After successfully training the SVM model, this model is tested on a test dataset using various classification metrics. These metrics include accuracy, precision, recall, F1-score, ROC, etc. The SVM model was first trained on default parameters and achieved 79% accuracy. The default parameters of the SVM model are shown in Table 1. The classification report of the first model is illustrated in Table 2.

Table 1 Default parameters of the SVM Model
Table 2 Classification report of the SVM model

As illustrated in Table 1, the SVM model with default parameters achieved 79% accuracy with 84% and 69% precision for both classes. After that, we used a grid search technique to optimize the SVM model. We used various values of “C” and gamma with the RBF kernel. The importance of the given parameters is illustrated in Table 3.

Table 3 Default parameters of the SVM Model

Using the above values of gamma, C, kernel, and other parameters with default values, the model achieved 98% accuracy with 98% precision and 99% recall value. Table 4 illustrates the classification report of the optimized model. For checking the optimized model’s predicted values, we also find the marginal confidence of data using the histogram. Figure 9 presents the borderline spirit of the optimized model on data on both categories.

Table 4 Classification report of Optimized model
Fig. 9
figure 9

Marginal Confidence on complete data

The model is also evaluated by using a confusion matrix. It is a method for summarizing the performance of classification algorithms. If our dataset has more than two classes or an uneven number of observations in each class, classification accuracy alone might be deceiving. Calculating a confusion matrix can help us determine what our trained model is making suitable and what kinds of mistakes it makes (Fig. 10). A confusion matrix is illustrated in Fig. 12. The predicted label chart has two boxes, white and blue, where data in the blue box are corrected while data in the white box are correct. We have obtained 97 % accuracy using the optimized model.

Fig. 10
figure 10

Predicted Matrix for Optimized SVM Model

The predictive matrix and confusion matrix serve as critical tools in evaluating the performance of classification algorithms, particularly when applied to datasets like the VRiV and OPV2V datasets. The predictive matrix, also known as the confusion matrix, provides a comprehensive summary of the model’s classification performance. It aids in understanding how well the trained algorithm distinguishes between different classes within the dataset. By examining the confusion matrix, we can assess the accuracy of the model’s predictions and identify any misclassifications or errors. In the context of the provided explanation, the confusion matrix assists in discerning the accuracy of the optimized model applied to the datasets. It consists of a chart with two boxes, white and blue, representing correct and incorrect predictions, respectively. This matrix allows for a deeper understanding of the model’s behavior by highlighting where it excels and where it falters in classification tasks. With an achieved accuracy of 97%, as mentioned, the confusion matrix provides valuable insights into the model’s performance beyond a simple accuracy metric, ensuring a more nuanced evaluation of its efficacy in handling the given datasets.

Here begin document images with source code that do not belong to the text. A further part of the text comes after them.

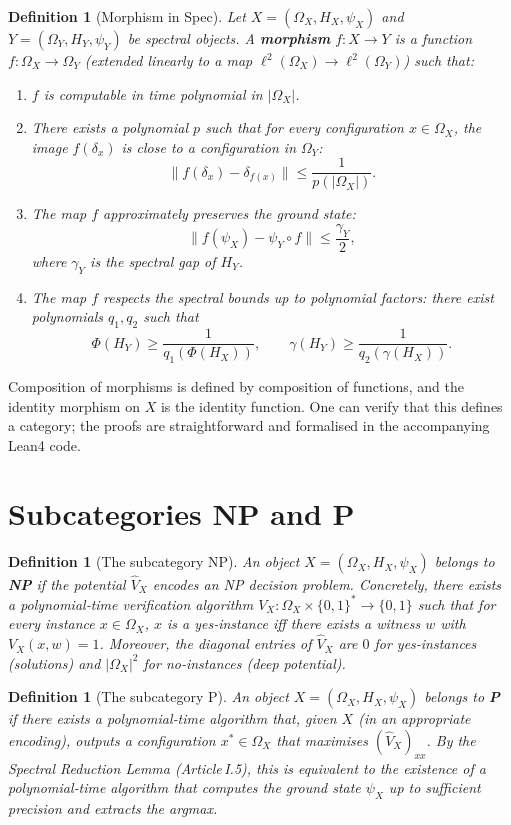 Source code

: \documentclass[11pt,a4paper]{article}
\newtheorem{definition}[theorem]{Definition}
\begin{document}
\begin{definition}[Morphism in Spec]
Let $X = (\Omega_X, H_X, \psi_X)$ and $Y = (\Omega_Y, H_Y, \psi_Y)$ be spectral objects. A \textbf{morphism} $f: X \to Y$ is a function $f: \Omega_X \to \Omega_Y$ (extended linearly to a map $\ell^2(\Omega_X) \to \ell^2(\Omega_Y)$) such that:
\begin{enumerate}
\item $f$ is computable in time polynomial in $|\Omega_X|$.
\item There exists a polynomial $p$ such that for every configuration $x \in \Omega_X$, the image $f(\delta_x)$ is close to a configuration in $\Omega_Y$:
   \[
   \| f(\delta_x) - \delta_{f(x)} \| \le \frac{1}{p(|\Omega_X|)}.
   \]
\item The map $f$ approximately preserves the ground state:
   \[
   \| f(\psi_X) - \psi_Y \circ f \| \le \frac{\gamma_Y}{2},
   \]
   where $\gamma_Y$ is the spectral gap of $H_Y$.
\item The map $f$ respects the spectral bounds up to polynomial factors: there exist polynomials $q_1, q_2$ such that
   \[
   \Phi(H_Y) \ge \frac{1}{q_1(\Phi(H_X))},\qquad \gamma(H_Y) \ge \frac{1}{q_2(\gamma(H_X))}.
   \]
\end{enumerate}
\end{definition}

Composition of morphisms is defined by composition of functions, and the identity morphism on $X$ is the identity function. One can verify that this defines a category; the proofs are straightforward and formalised in the accompanying Lean4 code.

\section{Subcategories NP and P}

\begin{definition}[The subcategory NP]
An object $X = (\Omega_X, H_X, \psi_X)$ belongs to \textbf{NP} if the potential $\hat{V}_X$ encodes an NP decision problem. Concretely, there exists a polynomial‑time verification algorithm $V_X: \Omega_X \times \{0,1\}^* \to \{0,1\}$ such that for every instance $x \in \Omega_X$, $x$ is a yes‑instance iff there exists a witness $w$ with $V_X(x,w) = 1$. Moreover, the diagonal entries of $\hat{V}_X$ are $0$ for yes‑instances (solutions) and $|\Omega_X|^2$ for no‑instances (deep potential).
\end{definition}

\begin{definition}[The subcategory P]
An object $X = (\Omega_X, H_X, \psi_X)$ belongs to \textbf{P} if there exists a polynomial‑time algorithm that, given $X$ (in an appropriate encoding), outputs a configuration $x^* \in \Omega_X$ that maximises $(\hat{V}_X)_{xx}$. By the Spectral Reduction Lemma (Article I.5), this is equivalent to the existence of a polynomial‑time algorithm that computes the ground state $\psi_X$ up to sufficient precision and extracts the argmax.
\end{definition}
\end{document}
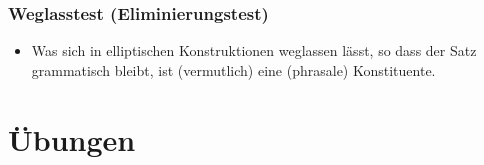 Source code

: \begin{frame}
\frametitle{Weglasstest (Eliminierungstest)}

\begin{itemize}
	\item Was sich in elliptischen Konstruktionen weglassen lässt, so dass der Satz grammatisch bleibt, ist (vermutlich) eine (phrasale) Konstituente.

	\eal 
	\eal

\end{itemize}

\end{frame}


\section{Übungen}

ROC curve is a receiver operating characteristic curve that displays how well a classification model performs across all categorization levels. Two parameters are shown which are True Positive and False Positive Rate. Figure 11 presents the ROC curve of the optimized SVM model. We achieved 98% SVM accuracy.

Fig. 11
figure 11

SVM ROC Curve

Table 5 compares the literature results and our research work and their accuracy. The graph in Fig. 12 depicts the accuracy rates achieved by various methodologies and algorithms in a classification task. Each methodology is represented by a different color, and the corresponding accuracy score is shown on the y-axis. From the accompanying table, we observe a range of algorithms employed by different researchers, including Farneback Optical Flow, CNN, Deep Learning, RestNet, and SVM. Notably, the proposed methodology combines RestNet-50 and SVM for classification tasks and achieves an impressive accuracy rate of 98%. Statistical observations reveal a notable variance in accuracy across the methodologies. For instance, Maaloul B et al. [38] utilizing Farneback Optical flow achieved an accuracy of 91%, while Shareef S.M. et al. [39] employing CNN reached 85%. Conversely, Santhi SK et al. [40] and Agrawal K.A. et al. [41] reported higher accuracies of 95.21% and 94.14%, respectively, with their CNN and RestNet-SVM combinations. The proposed methodology outperforms all others with a remarkable accuracy of 98%. This graph and accompanying table highlight the importance of selecting appropriate algorithms and methodologies for classification tasks. The significant variation in accuracy underscores the need for careful consideration of the underlying techniques and frameworks when designing and implementing classification models. Additionally, the superior performance of the proposed methodology indicates its potential for practical applications requiring high-accuracy classification.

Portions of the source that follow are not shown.